"""

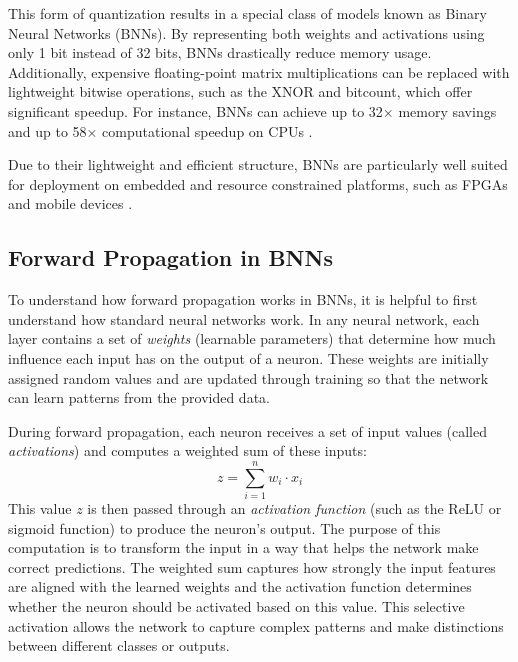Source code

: \documentclass[a4paper,12pt]{report}
\begin{document}
This form of quantization results in a special class of models known as Binary Neural Networks (BNNs). By representing both weights and activations using only 1 bit instead of 32 bits, BNNs drastically reduce memory usage. Additionally, expensive floating-point matrix multiplications can be replaced with lightweight bitwise operations, such as the XNOR and bitcount, which offer significant speedup. For instance, BNNs can achieve up to 32× memory savings and up to 58× computational speedup on CPUs \cite[p.~4]{Qin_2020}.

Due to their lightweight and efficient structure, BNNs are particularly well suited for deployment on embedded and resource constrained platforms, such as FPGAs and mobile devices \cite{Qin_2020}.


\subsection{Forward Propagation in BNNs}
To understand how forward propagation works in BNNs, it is helpful to first understand how standard neural networks work. In any neural network, each layer contains a set of \textit{weights} (learnable parameters) that determine how much influence each input has on the output of a neuron. These weights are initially assigned random values and are updated through training so that the network can learn patterns from the provided data.

During forward propagation, each neuron receives a set of input values (called \textit{activations}) and computes a weighted sum of these inputs:
\[z = \sum_{i=1}^{n} w_i \cdot x_i\]
This value \(z\) is then passed through an \textit{activation function} (such as the ReLU or sigmoid function) to produce the neuron’s output. The purpose of this computation is to transform the input in a way that helps the network make correct predictions. The weighted sum captures how strongly the input features are aligned with the learned weights and the activation function determines whether the neuron should be activated based on this value. This selective activation allows the network to capture complex patterns and make distinctions between different classes or outputs.
\end{document}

"""

__Work instructions__
Word for word, return the material above; the pictures stay out.

__Answer box__
Source code

: \documentclass[a4paper,12pt]{report}
\begin{document}
This form of quantization results in a special class of models known as Binary Neural Networks (BNNs). By representing both weights and activations using only 1 bit instead of 32 bits, BNNs drastically reduce memory usage. Additionally, expensive floating-point matrix multiplications can be replaced with lightweight bitwise operations, such as the XNOR and bitcount, which offer significant speedup. For instance, BNNs can achieve up to 32× memory savings and up to 58× computational speedup on CPUs \cite[p.~4]{Qin_2020}.

Due to their lightweight and efficient structure, BNNs are particularly well suited for deployment on embedded and resource constrained platforms, such as FPGAs and mobile devices \cite{Qin_2020}.


\subsection{Forward Propagation in BNNs}
To understand how forward propagation works in BNNs, it is helpful to first understand how standard neural networks work. In any neural network, each layer contains a set of \textit{weights} (learnable parameters) that determine how much influence each input has on the output of a neuron. These weights are initially assigned random values and are updated through training so that the network can learn patterns from the provided data.

During forward propagation, each neuron receives a set of input values (called \textit{activations}) and computes a weighted sum of these inputs:
\[z = \sum_{i=1}^{n} w_i \cdot x_i\]
This value \(z\) is then passed through an \textit{activation function} (such as the ReLU or sigmoid function) to produce the neuron’s output. The purpose of this computation is to transform the input in a way that helps the network make correct predictions. The weighted sum captures how strongly the input features are aligned with the learned weights and the activation function determines whether the neuron should be activated based on this value. This selective activation allows the network to capture complex patterns and make distinctions between different classes or outputs.
\end{document}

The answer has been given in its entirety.